12 de jan. de 2015

O sacro satírico... (crônica)





Uma dia eu estava a trabalhar na loja de molduras e havia terminado uma encomenda, uma bela imagem pintada de uma entidade qualquer que eu não reconhecera, e a colocara no lugar onde todas ficavam acomodadas (no piso sobre um pedaço de carpete e encostadas na parede) à espera da sua retirada pelo cliente. O proprietário da tal imagem chega e, visivelmente irritado e grosseiro, me diz: “escuta, esse é um desenho de Deus, como você me coloca Deus no chão?”... eu respondi: “mas é que me disseram que Deus estaria em todo lugar”... Bem, a sátira somente ofende àquilo que deseja se impor a todo custo, e o perigo disto começa porque os símbolos se tornam mais importantes do que aquilo que estes deveriam apenas representar; e é exatamente por isso, aquela negação da imposição, que aí se cultiva a resistência cultural que se espera seja a sátira. A sátira é a prova do sagrado, pois, já em seu primeiro movimento, o sagrado verdadeiro nunca poderia se sentir ofendido porque este é, a imensa capacidade de compaixão em não se ofender, a sua essencial, inerente, intrínseca, irrevogável qualidade de sagrado; isso o define, ou seja, naquilo sagrado a compaixão é, no mínimo, um trilhão de vezes maior que o rancor. Então, quem ou aquilo que se sinta ou seja ofendido, e por isto se impulsiona desde uma simples censura até, infelizmente, uma vingança desproporcionalmente letal (bom lembrar aqui que um embate entre sátiras já seria aceitável, louvado e maravilhoso) demonstra, em primeiro lugar, além de uma total e completa intolerância em nada espiritual e uma grotesca falta de talento, a imediata e conclusiva não sacralidade de sua própria expectativa e vivência.
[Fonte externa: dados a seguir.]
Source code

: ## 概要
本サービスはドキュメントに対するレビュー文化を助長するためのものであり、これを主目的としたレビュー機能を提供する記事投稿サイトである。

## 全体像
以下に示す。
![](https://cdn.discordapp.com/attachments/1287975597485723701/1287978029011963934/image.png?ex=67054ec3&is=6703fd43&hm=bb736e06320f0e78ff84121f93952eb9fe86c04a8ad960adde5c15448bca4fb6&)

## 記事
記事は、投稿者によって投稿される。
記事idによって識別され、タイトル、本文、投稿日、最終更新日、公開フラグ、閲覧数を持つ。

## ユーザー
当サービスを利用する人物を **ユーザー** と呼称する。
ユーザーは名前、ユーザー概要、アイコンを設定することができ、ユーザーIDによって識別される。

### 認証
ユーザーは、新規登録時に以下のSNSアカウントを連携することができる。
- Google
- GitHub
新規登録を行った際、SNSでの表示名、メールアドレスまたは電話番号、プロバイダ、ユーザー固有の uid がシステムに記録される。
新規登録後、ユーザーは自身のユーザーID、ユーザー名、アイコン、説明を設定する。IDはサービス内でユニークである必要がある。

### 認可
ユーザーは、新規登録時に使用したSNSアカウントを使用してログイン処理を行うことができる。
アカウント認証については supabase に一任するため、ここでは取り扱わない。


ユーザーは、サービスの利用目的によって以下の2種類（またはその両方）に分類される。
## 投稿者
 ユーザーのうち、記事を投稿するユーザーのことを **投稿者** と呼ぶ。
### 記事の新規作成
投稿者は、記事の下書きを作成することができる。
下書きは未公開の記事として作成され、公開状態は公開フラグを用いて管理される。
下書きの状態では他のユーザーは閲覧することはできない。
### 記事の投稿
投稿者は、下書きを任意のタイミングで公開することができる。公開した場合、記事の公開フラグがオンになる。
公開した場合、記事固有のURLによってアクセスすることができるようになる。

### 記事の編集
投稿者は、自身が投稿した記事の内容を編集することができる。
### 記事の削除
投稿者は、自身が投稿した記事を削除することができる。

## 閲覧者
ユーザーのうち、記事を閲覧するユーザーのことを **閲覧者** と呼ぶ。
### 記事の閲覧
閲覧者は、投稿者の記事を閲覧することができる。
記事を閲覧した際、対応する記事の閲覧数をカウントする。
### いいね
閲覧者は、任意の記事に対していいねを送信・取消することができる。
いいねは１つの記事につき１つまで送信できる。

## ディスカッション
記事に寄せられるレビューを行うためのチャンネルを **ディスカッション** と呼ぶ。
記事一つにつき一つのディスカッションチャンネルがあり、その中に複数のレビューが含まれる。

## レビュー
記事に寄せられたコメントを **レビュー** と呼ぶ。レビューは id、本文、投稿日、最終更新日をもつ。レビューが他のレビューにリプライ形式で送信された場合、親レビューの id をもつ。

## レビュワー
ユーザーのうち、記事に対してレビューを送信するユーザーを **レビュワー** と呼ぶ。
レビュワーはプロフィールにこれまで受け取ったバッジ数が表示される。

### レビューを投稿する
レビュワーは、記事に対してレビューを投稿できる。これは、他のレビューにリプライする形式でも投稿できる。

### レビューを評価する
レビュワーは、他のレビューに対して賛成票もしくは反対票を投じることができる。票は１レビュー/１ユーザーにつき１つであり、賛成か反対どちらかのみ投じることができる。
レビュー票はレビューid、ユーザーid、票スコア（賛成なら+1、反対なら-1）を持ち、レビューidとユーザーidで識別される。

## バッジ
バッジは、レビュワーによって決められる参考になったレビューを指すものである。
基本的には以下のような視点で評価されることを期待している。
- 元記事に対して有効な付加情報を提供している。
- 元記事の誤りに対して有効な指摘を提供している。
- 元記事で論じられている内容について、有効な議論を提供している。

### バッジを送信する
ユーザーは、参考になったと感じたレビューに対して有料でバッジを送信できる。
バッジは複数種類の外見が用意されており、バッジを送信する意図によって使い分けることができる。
E esta foi, e prometem continuará sendo, a insistente denúncia heroica da sátira: “ei! seu símbolo não é sagrado... mas a vida é... se o fosse você seria compassivo e bem humorado ao contrário de censurador, vingativo e odioso... se você ama o sagrado que é a vida, antes de tudo, não me obrigue a matar ou a morrer assassinado por um símbolo, mas vamos viver por isso... vamos rir juntos.”